Americans Slammed by Credit Card Debt

For all their convenience, credit cards can cause a lot of damage: Most Americans have credit card debt, and the average American owes more than $9,000 to credit card companies.

Americans often are drawn into such a dilemma by tantalizing solicitations. Promises of low interest rates and low monthly payments will pop on to the computer screen or arrive in the mail.

It can be hard to resist, especially younger consumers like college students.

"There have been desks with credit card vendors," said one college student, Chrisson Jon Taylor. "It happens fairly regularly -- also at the dorm site, moving in. You know, they get you as soon as you get here."

Frequent shopping sprees got college student Rebecca Mahl into a lot of trouble.

"As long as I kept putting a little bit towards it, I thought I'd be OK," she said. "But it just kept building up and it was overwhelming."

Six-Figure Income -- and Credit-Card Debt

It's a habit that begins in college and affects people for the rest of their lives. Experts say that Americans spend more with their credit cards than they do with cash and checks.

Alison and Joe Guage and their four children live in a four-bedroom house in Rochester, N.Y. Joe Guage makes over $100,000 a year with a bonus, and every month, 10 percent of his paycheck goes to paying off credit card debt.

"We figure we'll have the money to pay for it later, so we buy it now," Alison Guage said.

Experts say that people's perceptions of their own financial situations are changing. Home ownership seems to be the benchmark for financial security. Owning a home that is appreciating in value may cause some people to think they can take on other forms of debt.

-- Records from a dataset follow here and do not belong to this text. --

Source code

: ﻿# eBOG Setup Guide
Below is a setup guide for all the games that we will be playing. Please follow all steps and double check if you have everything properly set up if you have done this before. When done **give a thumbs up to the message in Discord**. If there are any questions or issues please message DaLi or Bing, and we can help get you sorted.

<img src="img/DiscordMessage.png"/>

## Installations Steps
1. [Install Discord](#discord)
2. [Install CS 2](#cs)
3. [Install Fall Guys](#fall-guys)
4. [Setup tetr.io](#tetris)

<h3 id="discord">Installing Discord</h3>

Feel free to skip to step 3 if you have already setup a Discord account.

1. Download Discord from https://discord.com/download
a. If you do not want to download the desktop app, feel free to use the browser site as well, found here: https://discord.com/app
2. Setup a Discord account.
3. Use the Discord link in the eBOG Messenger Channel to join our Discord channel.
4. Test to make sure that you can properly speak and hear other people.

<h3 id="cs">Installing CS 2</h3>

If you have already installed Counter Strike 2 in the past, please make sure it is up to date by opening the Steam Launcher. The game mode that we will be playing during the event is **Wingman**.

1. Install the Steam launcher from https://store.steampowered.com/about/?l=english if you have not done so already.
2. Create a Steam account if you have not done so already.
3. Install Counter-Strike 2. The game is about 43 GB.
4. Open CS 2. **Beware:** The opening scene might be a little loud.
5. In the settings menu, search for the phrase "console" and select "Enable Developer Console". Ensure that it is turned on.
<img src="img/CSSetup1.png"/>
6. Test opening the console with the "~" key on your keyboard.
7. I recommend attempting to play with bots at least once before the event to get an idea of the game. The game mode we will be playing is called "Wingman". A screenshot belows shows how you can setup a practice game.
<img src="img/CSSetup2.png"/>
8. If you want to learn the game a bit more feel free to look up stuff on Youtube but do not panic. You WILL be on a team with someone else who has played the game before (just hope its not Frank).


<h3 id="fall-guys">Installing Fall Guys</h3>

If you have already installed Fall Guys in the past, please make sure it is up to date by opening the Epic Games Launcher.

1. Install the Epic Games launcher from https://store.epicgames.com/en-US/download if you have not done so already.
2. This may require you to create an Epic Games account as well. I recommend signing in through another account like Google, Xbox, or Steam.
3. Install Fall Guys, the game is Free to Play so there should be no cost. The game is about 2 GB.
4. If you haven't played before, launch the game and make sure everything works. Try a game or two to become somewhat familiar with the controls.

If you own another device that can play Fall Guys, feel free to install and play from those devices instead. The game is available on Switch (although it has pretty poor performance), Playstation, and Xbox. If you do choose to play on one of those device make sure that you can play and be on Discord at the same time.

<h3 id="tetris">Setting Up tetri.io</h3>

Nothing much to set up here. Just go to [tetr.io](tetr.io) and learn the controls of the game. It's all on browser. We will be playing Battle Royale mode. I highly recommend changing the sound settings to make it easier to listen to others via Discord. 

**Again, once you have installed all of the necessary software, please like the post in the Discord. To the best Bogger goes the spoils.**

People seem to be using their credit cards to make everyday purchases like groceries. Although it might seem benign, these items help build debt.

"They're not necessarily buying the newest, smallest iPod; or going on the family trip to the Grand Canyon -- although that certainly happens," said financial counselor Ellen McGirt.

"They're spending it for things like utilities and groceries and medical bills," she added. "And that's what really worries most experts. Because that ultimately becomes the point at which people's debt becomes out of control."